To: Jim Willie CB who wrote (73586)12/3/2006 11:15:25 PM
From: stockman_scott  Read Replies (1) | Respond to of 89467
 
Michigan wronged by BCS voters
_______________________________________________________________

BY MITCH ALBOM
DETROIT FREE PRESS SPORTS COLUMNIST
December 3, 2006

Well at least, after all the games, the rankings, the computers, the controversy, at least the college football world finally reached a conclusion:

The system stinks.

That’s the only conclusion we can agree upon. All else is chaos. Did Michigan get jobbed? Sure it did. There is no way, in a logical world, that a big time, second-ranked team, whose only loss is by three points to the top-ranked team, should fall behind anyone with at least one defeat in a poll. Anyone. Southern Cal. Florida. Anyone.

Instead, it happened twice in the past two weeks. First, USC beat Notre Dame, and a wave of hype, forced logic and selective memory made voters forget that USC struggled often this season and blew a game to lowly Oregon State — and instead they leapfrogged USC over Michigan for the No.2 spot. The USC Trojans are the strongest contender! Look at them!

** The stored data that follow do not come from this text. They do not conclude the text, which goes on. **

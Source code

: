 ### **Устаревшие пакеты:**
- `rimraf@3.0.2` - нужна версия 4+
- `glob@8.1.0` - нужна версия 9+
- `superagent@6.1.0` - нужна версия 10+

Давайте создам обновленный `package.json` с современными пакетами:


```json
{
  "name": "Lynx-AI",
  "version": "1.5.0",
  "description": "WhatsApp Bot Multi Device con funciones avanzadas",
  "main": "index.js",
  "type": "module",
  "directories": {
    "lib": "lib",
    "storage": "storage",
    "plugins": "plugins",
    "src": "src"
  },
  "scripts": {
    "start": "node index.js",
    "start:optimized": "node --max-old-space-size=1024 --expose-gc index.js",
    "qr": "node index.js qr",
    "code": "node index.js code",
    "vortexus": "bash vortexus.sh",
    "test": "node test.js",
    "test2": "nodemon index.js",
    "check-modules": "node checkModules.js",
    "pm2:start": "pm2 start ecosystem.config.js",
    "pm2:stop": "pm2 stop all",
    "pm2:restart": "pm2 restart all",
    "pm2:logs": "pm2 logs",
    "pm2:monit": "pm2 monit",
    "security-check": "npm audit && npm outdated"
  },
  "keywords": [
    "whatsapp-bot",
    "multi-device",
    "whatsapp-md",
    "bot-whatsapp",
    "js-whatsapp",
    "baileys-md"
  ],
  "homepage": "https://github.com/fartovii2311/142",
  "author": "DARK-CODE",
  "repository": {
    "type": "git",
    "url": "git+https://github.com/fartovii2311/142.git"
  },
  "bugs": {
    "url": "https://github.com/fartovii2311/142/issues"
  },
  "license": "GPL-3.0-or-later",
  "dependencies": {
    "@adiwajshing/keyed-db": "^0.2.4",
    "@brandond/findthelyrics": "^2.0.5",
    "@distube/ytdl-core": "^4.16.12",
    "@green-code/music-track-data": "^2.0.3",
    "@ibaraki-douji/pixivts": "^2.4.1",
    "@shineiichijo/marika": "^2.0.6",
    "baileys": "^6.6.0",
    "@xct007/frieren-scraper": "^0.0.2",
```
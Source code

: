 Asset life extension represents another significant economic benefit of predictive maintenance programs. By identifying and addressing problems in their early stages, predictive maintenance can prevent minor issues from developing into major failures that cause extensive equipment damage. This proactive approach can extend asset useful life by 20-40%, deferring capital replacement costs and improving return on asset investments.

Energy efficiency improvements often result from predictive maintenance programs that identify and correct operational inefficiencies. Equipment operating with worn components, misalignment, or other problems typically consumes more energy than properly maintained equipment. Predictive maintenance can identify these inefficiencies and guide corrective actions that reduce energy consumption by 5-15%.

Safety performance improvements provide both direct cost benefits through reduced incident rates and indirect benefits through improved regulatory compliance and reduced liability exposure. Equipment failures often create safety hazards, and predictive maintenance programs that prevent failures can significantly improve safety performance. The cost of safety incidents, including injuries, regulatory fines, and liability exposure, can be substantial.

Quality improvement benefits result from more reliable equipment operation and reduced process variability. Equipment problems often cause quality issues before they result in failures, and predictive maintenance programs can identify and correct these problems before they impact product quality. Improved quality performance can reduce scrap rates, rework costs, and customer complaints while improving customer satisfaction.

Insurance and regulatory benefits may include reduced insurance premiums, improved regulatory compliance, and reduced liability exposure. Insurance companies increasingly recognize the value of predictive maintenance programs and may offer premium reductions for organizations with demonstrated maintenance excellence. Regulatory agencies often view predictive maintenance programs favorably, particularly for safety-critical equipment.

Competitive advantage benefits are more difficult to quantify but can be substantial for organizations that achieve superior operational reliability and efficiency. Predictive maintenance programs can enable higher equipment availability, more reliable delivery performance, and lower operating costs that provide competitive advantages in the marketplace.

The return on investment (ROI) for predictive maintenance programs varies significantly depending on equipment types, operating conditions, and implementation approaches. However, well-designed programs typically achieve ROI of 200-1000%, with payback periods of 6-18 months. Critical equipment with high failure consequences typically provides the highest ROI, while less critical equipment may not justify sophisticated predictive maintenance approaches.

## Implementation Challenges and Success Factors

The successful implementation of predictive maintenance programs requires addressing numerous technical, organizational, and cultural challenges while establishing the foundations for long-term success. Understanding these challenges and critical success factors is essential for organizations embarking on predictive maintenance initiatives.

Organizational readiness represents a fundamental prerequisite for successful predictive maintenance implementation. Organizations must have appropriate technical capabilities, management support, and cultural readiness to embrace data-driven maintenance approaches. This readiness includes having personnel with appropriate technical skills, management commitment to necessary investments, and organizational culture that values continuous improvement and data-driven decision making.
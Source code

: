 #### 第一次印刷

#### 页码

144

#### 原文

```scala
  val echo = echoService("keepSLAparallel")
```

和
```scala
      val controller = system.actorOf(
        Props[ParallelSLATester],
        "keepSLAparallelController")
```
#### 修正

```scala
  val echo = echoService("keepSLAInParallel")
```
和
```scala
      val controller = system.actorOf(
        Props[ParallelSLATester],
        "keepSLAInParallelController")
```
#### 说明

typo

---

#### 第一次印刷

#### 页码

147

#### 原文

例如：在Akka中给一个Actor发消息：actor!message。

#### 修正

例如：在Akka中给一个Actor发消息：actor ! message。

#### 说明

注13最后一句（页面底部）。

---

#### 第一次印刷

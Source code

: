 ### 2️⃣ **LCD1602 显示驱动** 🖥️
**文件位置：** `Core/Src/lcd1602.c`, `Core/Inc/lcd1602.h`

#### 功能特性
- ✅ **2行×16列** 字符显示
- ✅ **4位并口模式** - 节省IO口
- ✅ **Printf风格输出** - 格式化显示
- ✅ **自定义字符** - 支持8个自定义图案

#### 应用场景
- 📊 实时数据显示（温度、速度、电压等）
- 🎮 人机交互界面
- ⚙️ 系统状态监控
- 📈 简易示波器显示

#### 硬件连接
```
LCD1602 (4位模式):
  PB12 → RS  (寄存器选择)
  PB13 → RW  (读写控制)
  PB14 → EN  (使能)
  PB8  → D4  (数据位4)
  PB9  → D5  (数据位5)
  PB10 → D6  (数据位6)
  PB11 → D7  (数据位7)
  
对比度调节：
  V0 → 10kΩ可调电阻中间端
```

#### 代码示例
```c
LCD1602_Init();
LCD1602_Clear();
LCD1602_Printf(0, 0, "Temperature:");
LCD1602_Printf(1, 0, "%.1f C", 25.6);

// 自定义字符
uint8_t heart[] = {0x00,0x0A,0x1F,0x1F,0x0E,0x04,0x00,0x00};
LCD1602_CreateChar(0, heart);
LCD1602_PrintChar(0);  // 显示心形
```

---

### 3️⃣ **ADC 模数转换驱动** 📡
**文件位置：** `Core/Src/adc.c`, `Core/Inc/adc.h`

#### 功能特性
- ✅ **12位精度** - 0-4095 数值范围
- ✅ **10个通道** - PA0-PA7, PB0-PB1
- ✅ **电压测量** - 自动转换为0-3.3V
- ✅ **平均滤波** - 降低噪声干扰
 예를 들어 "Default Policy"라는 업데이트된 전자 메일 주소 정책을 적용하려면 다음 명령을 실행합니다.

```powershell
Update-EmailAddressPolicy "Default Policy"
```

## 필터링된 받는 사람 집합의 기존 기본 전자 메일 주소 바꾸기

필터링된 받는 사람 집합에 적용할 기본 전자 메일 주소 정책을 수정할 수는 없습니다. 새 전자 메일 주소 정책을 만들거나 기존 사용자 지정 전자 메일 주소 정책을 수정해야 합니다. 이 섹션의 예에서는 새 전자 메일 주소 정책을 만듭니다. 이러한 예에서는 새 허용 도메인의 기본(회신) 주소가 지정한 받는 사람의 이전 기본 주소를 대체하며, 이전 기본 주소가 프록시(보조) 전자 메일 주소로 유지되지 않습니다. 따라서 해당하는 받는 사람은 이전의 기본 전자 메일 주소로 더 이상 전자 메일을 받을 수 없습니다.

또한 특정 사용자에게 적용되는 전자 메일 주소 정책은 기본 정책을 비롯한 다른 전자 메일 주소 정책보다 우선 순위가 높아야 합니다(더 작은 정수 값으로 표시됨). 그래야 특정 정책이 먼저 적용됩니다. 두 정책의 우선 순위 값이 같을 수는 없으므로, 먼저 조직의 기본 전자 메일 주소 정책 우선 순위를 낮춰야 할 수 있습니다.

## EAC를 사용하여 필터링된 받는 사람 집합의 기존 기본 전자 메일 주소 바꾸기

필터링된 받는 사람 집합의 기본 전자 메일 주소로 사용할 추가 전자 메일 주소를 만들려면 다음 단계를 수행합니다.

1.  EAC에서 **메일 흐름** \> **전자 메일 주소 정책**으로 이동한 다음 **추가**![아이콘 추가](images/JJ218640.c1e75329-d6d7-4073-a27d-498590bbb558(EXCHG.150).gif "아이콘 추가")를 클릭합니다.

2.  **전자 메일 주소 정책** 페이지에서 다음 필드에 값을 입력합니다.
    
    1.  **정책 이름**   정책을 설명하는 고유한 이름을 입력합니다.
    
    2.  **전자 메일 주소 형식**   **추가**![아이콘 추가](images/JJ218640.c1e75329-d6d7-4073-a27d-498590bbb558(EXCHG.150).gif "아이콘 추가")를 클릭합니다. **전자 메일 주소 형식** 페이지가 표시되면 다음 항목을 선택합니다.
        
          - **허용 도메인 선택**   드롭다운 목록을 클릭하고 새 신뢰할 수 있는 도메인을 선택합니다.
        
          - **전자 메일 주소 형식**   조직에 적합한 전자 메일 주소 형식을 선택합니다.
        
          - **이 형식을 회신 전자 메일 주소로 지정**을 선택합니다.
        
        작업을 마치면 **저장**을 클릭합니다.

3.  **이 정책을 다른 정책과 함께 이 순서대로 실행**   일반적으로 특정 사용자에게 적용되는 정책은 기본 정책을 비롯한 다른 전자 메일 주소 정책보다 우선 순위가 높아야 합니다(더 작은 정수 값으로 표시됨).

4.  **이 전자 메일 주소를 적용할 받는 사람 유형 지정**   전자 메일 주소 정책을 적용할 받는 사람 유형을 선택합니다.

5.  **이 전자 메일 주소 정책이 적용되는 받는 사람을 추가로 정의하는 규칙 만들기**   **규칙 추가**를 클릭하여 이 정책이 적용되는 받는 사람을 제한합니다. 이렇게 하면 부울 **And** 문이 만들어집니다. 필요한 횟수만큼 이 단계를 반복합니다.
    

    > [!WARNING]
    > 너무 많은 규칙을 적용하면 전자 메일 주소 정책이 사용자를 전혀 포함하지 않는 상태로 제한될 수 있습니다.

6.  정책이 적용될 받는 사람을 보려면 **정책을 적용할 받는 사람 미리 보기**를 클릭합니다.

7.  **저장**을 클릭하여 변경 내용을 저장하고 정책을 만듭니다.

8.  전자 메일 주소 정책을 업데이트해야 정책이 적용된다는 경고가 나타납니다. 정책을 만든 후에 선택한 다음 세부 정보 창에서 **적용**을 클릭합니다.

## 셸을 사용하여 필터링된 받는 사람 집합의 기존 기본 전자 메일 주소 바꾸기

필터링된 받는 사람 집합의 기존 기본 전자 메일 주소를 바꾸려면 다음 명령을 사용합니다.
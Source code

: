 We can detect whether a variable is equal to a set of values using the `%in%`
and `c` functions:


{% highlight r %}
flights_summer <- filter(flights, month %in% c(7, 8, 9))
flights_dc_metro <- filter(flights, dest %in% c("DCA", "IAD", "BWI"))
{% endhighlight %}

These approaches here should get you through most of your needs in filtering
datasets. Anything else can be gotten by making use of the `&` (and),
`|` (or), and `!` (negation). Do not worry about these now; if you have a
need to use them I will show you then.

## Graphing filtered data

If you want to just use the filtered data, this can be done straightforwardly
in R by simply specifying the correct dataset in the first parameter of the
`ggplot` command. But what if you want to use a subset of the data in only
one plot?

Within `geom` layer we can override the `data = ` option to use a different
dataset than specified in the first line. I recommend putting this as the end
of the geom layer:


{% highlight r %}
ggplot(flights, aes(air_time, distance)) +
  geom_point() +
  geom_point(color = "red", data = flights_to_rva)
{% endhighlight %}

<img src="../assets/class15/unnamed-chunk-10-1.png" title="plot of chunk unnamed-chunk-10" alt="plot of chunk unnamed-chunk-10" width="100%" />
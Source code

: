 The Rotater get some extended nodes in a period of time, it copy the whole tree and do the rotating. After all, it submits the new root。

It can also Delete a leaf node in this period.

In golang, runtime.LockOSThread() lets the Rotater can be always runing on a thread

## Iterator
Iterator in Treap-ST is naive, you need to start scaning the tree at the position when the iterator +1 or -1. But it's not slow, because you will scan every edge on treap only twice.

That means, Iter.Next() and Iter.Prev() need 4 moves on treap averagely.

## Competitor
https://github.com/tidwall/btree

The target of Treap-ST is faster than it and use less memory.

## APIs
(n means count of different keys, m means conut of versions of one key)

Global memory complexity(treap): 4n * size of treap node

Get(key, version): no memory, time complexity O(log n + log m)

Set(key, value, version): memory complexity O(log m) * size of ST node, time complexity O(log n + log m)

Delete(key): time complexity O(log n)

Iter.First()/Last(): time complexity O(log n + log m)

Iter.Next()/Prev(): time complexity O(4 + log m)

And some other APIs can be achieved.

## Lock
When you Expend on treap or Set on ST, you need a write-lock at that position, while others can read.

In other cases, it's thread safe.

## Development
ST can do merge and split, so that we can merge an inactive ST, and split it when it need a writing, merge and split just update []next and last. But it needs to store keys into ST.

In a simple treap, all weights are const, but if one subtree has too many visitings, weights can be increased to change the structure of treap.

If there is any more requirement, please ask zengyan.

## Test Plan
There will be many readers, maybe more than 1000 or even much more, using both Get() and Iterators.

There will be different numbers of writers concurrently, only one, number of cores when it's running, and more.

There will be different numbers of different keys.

Then, over the weekend, USC was exposed, losing to unranked UCLA, and, oops, guess the hype was wrong. So instead of restoring No.3 Michigan to where it belonged, a new wave of hype, forced logic and selective memory made voters leapfrog the Florida Gators over the Wolverines and into the national championship game next month. Hey, they’re the strongest contender! Just look at them!

You can spin this thing any way you want. It was strictly about fresh versus familiar. In the end, Ohio State will play Florida on Jan.8 in Glendale, Ariz., because people with votes want to see that game more than they want to see a rematch of Michigan-Ohio State. This was all about the line of thinking that says: “Give someone else a chance.”

But if the system were about giving everyone a chance, they wouldn’t call it a poll, they’d call it a donkey ride.

SO MUCH BABBLING

Which is not to say there hasn’t been some donkey-like behavior. Consider Urban Meyer, the braying coach of the Gators. When asked by ESPN about Michigan on Saturday night, Meyer said: “They had their shot.”

Thank you, Judge.

Meyer is not only rude, he’s confused. Nowhere in the Bowl Championship Series system is “having their shot” supposed to determine anything. The system is supposed to rank teams, not manipulate them. It’s supposed to set up a national championship game, not cast it.

Ask yourself this question: If we were in the fifth week of the season, and Michigan and Ohio State had played their game and were idle — do you think Florida would have jumped up two spots to wedge between them by beating eighth-ranked Arkansas?

I don’t.

The truth is, Meyer is wrong. Michigan didn’t have its shot. Not at a national championship game — which is all the BCS is supposed to determine. And now it won’t get its shot. Why? Because Florida is somehow a superior choice since it doesn’t play in the same conference as Ohio State?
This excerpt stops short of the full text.